(Items from a data source)
<<<<
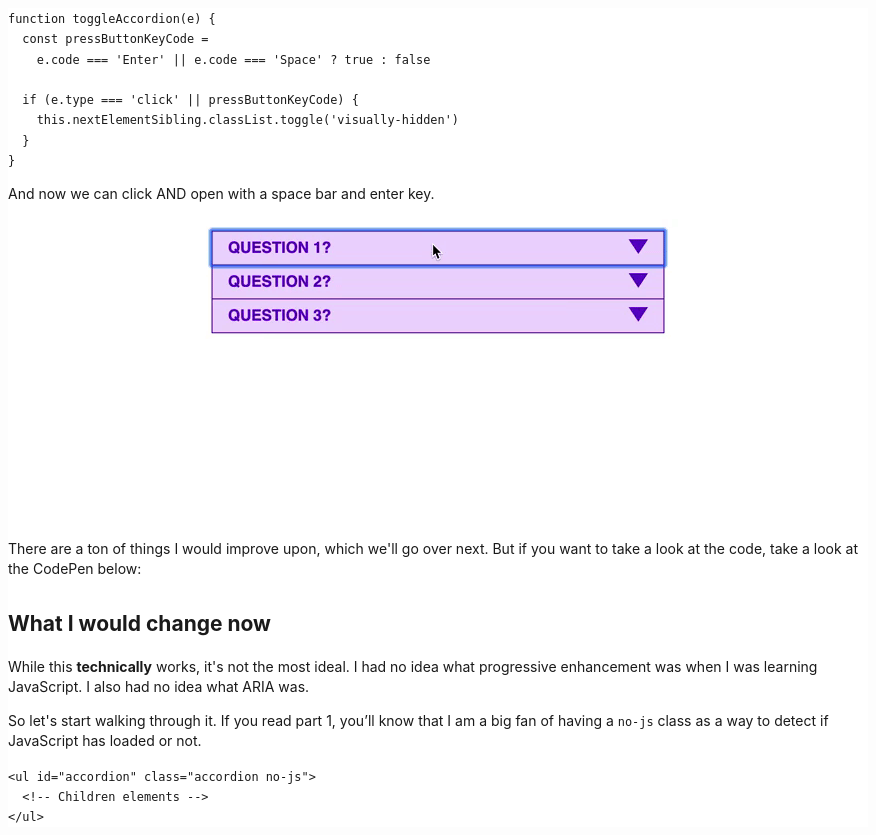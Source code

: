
 ```js{2,3,5}
function toggleAccordion(e) {
  const pressButtonKeyCode =
    e.code === 'Enter' || e.code === 'Space' ? true : false

  if (e.type === 'click' || pressButtonKeyCode) {
    this.nextElementSibling.classList.toggle('visually-hidden')
  }
}
```

And now we can click AND open with a space bar and enter key.

<img src="./working.gif" alt="Clicking on the button the corresponding accordion section is opening and closing. Then we tab to it and open and close it with our keyboard." style="display: block; margin: 0 auto;"/>

There are a ton of things I would improve upon, which we'll go over next. But if you want to take a look at the code, take a look at the CodePen below:

<iframe height="450" style="width: 100%;" scrolling="no" title="Really bad markup - Accordion - Adding tabindex and events" src="https://codepen.io/littlekope0903/embed/gObvPwg?height=450&theme-id=default&default-tab=html,result" frameborder="no" allowtransparency="true" allowfullscreen="true">
  See the Pen <a href='https://codepen.io/littlekope0903/pen/gObvPwg'>Really bad markup - Accordion - Adding tabindex and events</a> by Lindsey Kopacz
  (<a href='https://codepen.io/littlekope0903'>@littlekope0903</a>) on <a href='https://codepen.io'>CodePen</a>.
</iframe>

## What I would change now

While this **technically** works, it's not the most ideal. I had no idea what progressive enhancement was when I was learning JavaScript. I also had no idea what ARIA was.

So let's start walking through it. If you read part 1, you’ll know that I am a big fan of having a `no-js` class as a way to detect if JavaScript has loaded or not.

```html{1}
<ul id="accordion" class="accordion no-js">
  <!-- Children elements -->
</ul>
```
>>>>
__Work item__: When a line of the records above contains the string "pressButtonKeyCode", count it once; then give the total and nothing else.

__Response__: 2